(Saved entries)
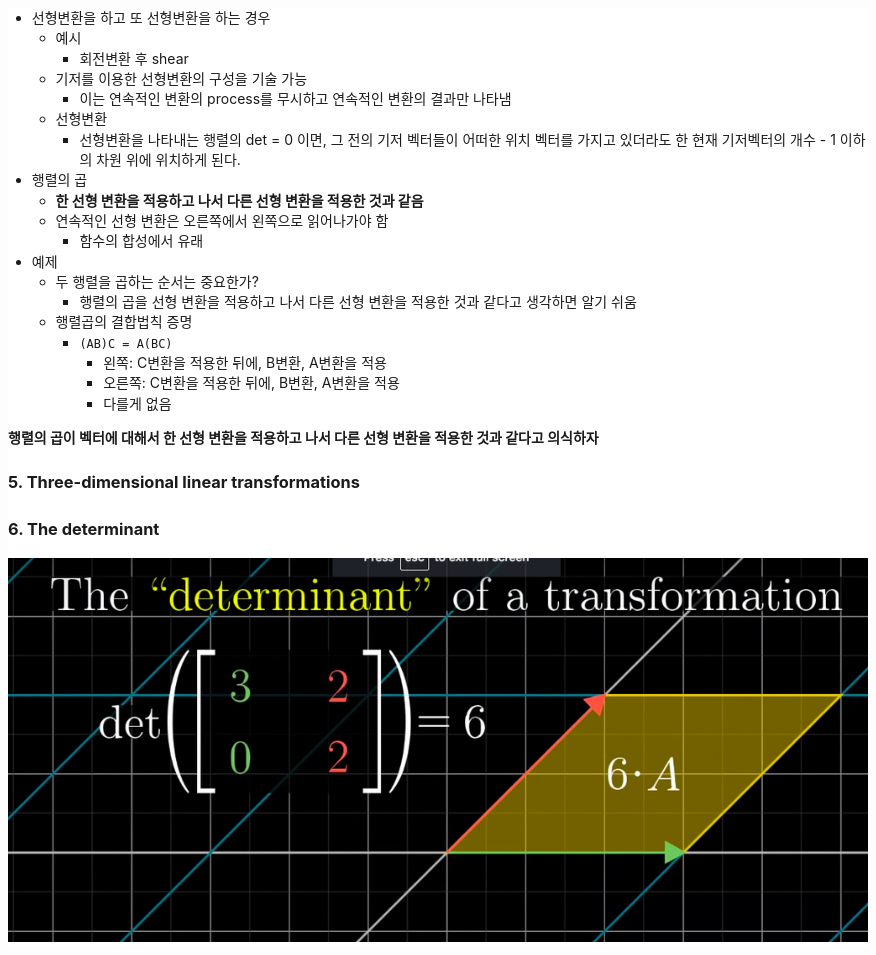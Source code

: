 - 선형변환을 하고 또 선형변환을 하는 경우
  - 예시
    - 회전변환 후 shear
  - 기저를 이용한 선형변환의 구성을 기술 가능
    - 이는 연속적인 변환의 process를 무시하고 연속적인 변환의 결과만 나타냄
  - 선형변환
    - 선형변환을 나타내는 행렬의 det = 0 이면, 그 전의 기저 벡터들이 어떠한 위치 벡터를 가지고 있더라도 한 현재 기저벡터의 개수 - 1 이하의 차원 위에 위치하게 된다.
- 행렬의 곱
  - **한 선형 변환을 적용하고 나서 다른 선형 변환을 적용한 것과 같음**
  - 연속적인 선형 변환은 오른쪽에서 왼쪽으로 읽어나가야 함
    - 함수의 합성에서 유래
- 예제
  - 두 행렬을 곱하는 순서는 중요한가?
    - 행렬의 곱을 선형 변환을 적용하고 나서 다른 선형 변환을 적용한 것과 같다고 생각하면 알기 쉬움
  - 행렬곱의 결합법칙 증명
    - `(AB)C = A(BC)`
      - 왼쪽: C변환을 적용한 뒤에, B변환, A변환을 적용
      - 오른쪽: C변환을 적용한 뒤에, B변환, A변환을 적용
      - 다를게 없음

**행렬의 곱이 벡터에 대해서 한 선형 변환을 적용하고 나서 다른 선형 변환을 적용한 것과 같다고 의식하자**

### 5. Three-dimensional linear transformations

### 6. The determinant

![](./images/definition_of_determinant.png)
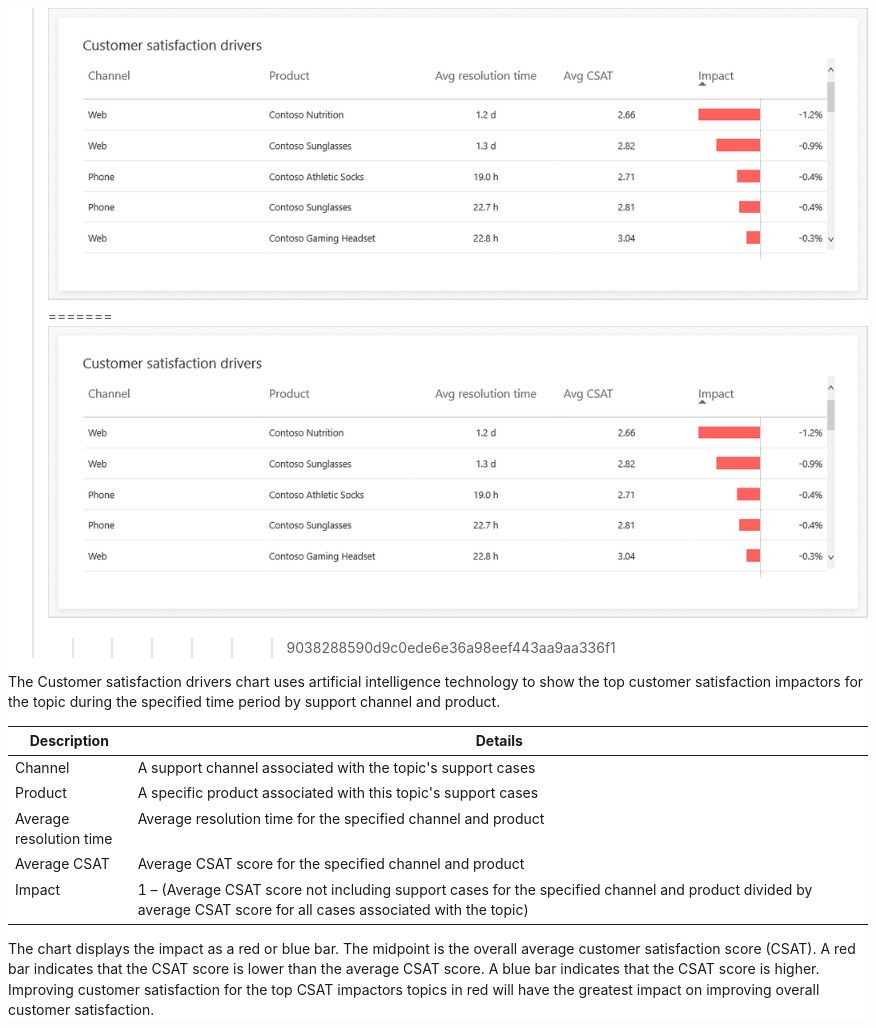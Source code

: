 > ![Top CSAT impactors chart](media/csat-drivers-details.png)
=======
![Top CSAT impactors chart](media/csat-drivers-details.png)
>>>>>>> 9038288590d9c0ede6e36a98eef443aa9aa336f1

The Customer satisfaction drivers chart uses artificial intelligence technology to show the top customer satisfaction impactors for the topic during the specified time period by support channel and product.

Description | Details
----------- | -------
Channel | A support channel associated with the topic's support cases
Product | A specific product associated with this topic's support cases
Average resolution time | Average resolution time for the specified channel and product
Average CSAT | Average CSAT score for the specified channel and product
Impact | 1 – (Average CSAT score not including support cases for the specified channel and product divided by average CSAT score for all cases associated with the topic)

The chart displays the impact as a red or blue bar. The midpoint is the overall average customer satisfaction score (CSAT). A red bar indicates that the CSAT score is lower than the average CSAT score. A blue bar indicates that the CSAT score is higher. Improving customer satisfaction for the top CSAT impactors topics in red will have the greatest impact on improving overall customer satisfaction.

==

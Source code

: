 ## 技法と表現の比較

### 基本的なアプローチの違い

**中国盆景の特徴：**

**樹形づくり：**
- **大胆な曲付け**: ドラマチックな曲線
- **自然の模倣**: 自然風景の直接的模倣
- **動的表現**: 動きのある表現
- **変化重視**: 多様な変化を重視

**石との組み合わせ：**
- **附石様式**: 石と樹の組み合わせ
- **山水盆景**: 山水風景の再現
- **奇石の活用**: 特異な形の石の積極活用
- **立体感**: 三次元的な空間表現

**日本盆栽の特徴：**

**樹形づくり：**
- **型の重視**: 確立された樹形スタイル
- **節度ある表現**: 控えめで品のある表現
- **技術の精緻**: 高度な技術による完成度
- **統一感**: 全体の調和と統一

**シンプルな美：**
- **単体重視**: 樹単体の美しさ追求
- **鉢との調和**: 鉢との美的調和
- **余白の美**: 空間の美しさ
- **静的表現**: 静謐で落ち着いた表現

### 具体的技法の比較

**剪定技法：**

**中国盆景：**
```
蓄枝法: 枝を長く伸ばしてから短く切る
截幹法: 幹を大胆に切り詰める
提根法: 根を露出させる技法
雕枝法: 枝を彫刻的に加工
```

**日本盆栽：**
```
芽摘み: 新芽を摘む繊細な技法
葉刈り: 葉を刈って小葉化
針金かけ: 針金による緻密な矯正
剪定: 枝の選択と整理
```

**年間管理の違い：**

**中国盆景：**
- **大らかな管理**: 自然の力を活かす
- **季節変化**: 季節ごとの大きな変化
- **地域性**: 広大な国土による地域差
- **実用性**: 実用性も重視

*WHAT TO WORK ON*: Filter by the word "support": copy every line of the data that holds it.

*WRITTEN ANSWER*:
The Customer satisfaction drivers chart uses artificial intelligence technology to show the top customer satisfaction impactors for the topic during the specified time period by support channel and product.
Channel | A support channel associated with the topic's support cases
Product | A specific product associated with this topic's support cases
Impact | 1 – (Average CSAT score not including support cases for the specified channel and product divided by average CSAT score for all cases associated with the topic)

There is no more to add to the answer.